You are but a youth who has raced a race with other youths around a schoolyard, and this is the scope of your world, rare is a man who has walked the borders of his whole nation. Rarer still, a man who has compassed the borders of his continent.

In time you will be staggered with how much there is to learn, that you never knew existed. Or to learn what what it really means to "know".

And like the layers of an onion, you will reach more zeniths on your journey. Which will humble you.

My words alone cannot reveal the truth of this matter. You must experience it.

And I have already said too much.

The truth is none of us are qualified. Certificates, and colored belts, notwithstanding..... Real Art is nothing more then one poor begger showing another begger where the food is.


----------



## TSDTexan (Aug 9, 2015)

Gwai Lo Dan said:


> The general consensus here is that everyone who tries, gets a BB.  So amongst 20 students testing, you might have 2-3 who are really good, 5 who are pretty good, 5 who are so-so, and 2-3 who frankly couldn't do much effectively if push came to shove.
> 
> I've never been to a school where they say "you just aren't coordinated enough or athletic enough to get a BB".  Consequentely, everyone who shows up gets the BB, at the schools I've seen anyway.  It's akin to the high school diploma - sure there's work, but EVERYONE graduates.



A Liberal School. The mediocrity that is progressive western culture in popular martial arts is the enemy of quality art.

Long gone are the tests in Korea in the 1950's and 1960's. A tests was not just a few hours long... But two or three days long.

And Hard.

Dear Chuck Norris, had to retest, a month after his first failed Dan test. Hwang Kee didn't just give Dan Bons to just anybody.

You earned it with blood, sweat and tears.


----------



## Earl Weiss (Aug 10, 2015)

Tames D said:


> When I earned my black belt I knew that I was more than a guy that is "now just beginning and starting my journey".........




"Success is a journey, not a destination. The doing is often more important than the outcome."

 Arthur Ashe 

More food for thought:

https://1c47d0f0-a-62cb3a1a-s-sites...6AQU3clKnMb7hc5NQUQ0Eol66rEw==&attredirects=0

Or perhaps not.


----------



## Metal (Aug 10, 2015)

For me it was a relief and of course I was happy and proud, but over time my view on black belts had changed drastically.

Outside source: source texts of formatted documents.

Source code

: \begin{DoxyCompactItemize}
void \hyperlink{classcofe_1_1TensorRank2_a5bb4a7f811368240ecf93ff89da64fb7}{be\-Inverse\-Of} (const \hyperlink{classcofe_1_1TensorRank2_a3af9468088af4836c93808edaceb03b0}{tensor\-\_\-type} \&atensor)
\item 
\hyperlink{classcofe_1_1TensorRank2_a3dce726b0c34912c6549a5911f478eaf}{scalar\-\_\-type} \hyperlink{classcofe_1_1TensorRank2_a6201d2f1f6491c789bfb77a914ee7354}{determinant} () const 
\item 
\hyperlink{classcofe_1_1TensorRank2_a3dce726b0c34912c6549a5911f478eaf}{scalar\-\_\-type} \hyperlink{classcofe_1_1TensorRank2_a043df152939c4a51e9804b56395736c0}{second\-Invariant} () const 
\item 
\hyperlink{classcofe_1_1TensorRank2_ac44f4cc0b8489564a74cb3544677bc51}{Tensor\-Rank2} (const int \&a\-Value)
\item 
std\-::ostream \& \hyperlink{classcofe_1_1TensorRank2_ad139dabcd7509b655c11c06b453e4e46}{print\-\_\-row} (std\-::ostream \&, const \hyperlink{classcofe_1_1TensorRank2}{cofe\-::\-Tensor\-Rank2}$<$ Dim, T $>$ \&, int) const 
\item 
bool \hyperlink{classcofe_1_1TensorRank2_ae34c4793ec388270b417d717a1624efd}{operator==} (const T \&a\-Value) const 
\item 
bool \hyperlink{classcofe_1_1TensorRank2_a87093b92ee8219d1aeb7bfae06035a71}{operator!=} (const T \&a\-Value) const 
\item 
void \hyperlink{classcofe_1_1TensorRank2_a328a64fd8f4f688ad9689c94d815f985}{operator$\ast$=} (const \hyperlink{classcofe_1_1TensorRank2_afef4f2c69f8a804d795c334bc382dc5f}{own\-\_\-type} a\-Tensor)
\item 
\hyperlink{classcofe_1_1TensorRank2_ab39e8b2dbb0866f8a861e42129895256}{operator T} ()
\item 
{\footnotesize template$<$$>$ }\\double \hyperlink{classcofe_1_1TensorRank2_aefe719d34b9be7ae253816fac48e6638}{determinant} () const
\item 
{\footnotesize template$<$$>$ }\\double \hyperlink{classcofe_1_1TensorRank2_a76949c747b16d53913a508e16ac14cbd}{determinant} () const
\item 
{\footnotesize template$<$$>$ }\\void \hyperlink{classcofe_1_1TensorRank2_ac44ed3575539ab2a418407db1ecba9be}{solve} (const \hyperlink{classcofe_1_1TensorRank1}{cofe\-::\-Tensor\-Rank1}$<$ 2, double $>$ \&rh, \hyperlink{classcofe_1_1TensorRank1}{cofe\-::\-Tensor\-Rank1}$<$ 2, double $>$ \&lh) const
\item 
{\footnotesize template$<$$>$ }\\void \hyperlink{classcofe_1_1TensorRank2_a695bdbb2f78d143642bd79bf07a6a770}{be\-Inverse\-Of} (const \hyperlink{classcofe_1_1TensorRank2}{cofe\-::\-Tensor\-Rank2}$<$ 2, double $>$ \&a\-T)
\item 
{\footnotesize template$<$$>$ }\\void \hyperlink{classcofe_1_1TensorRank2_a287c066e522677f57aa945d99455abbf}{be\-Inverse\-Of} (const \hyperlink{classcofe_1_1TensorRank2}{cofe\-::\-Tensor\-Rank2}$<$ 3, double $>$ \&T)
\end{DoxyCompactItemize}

When I was a kid I thought that blackbelts were awesome fighters who're able to walk on water. Plus at my club it took forever to get from 1 kup to the next, coz our coach didn't want his school to be a blackbelts factory. When I got back to Taekwondo I had learned how easy it can be to get one and also how fast you an get a black belt. Two to three years to 1st Dan? Took me 9 months to get to 9th Kup...

Anyway, I wish I had gotten my 1st Poom or Dan in the 90s though - could have taken the Skip Dan test then. ^^

The belt or rank doesn't mean that much anyway. If somebody's skills and behavior match his belt/rank then that's awesome, if they surpass the belt/rank then that's even better.


----------



## Tames D (Aug 10, 2015)

TSDTexan said:


> Before you can run a marathon, you must first learn to run, before you run, you jog, before you jog, you walk, before you walk, you stand, before you stand, you kneel, or crawl, before this you flopped about, and before that you layed still, as like a limp noodle.
> 
> The day you entered this world you started a journey.
> 
> ...


I think you misunderstood me. When I saidI 5 years, I meant that is when I earned my BB. That was about 35 years ago.


----------



## WaterGal (Aug 10, 2015)

Immediately afterward?  I was like "that's it?? Let's spar more!" and then maybe 10 minutes later the adrenaline/endorphines dropped and I was totally wiped out. Which of course was the moment GM wanted to take my photo for Kukkiwon, so on my card I look half dead and really sweaty, haha.

Later on, I was proud of the accomplishment, but also.... surprised at how much more there was to learn and improve.  It's like the saying goes, the more you know, the more you know you don't know.


----------



## Thousand Kicks (Aug 10, 2015)

I was very proud to receive my 1st dan. I am currently a 3rd dan and I noticed the subsequent tests meant far less to me. I tested for my 2nd dan maybe 2 years after recieving my 1st. I tested for my 3rd dan about 7 years after receiving my second and only after my instructor encouraged me to test.

I am far more interested in being a better martial artist than having rank.


----------



## WaterGal (Aug 10, 2015)

Gwai Lo Dan said:


> The general consensus here is that everyone who tries, gets a BB.  So amongst 20 students testing, you might have 2-3 who are really good, 5 who are pretty good, 5 who are so-so, and 2-3 who frankly couldn't do much effectively if push came to shove.
> 
> I've never been to a school where they say "you just aren't coordinated enough or athletic enough to get a BB".  Consequentely, everyone who shows up gets the BB, at the schools I've seen anyway.  It's akin to the high school diploma - sure there's work, but EVERYONE graduates.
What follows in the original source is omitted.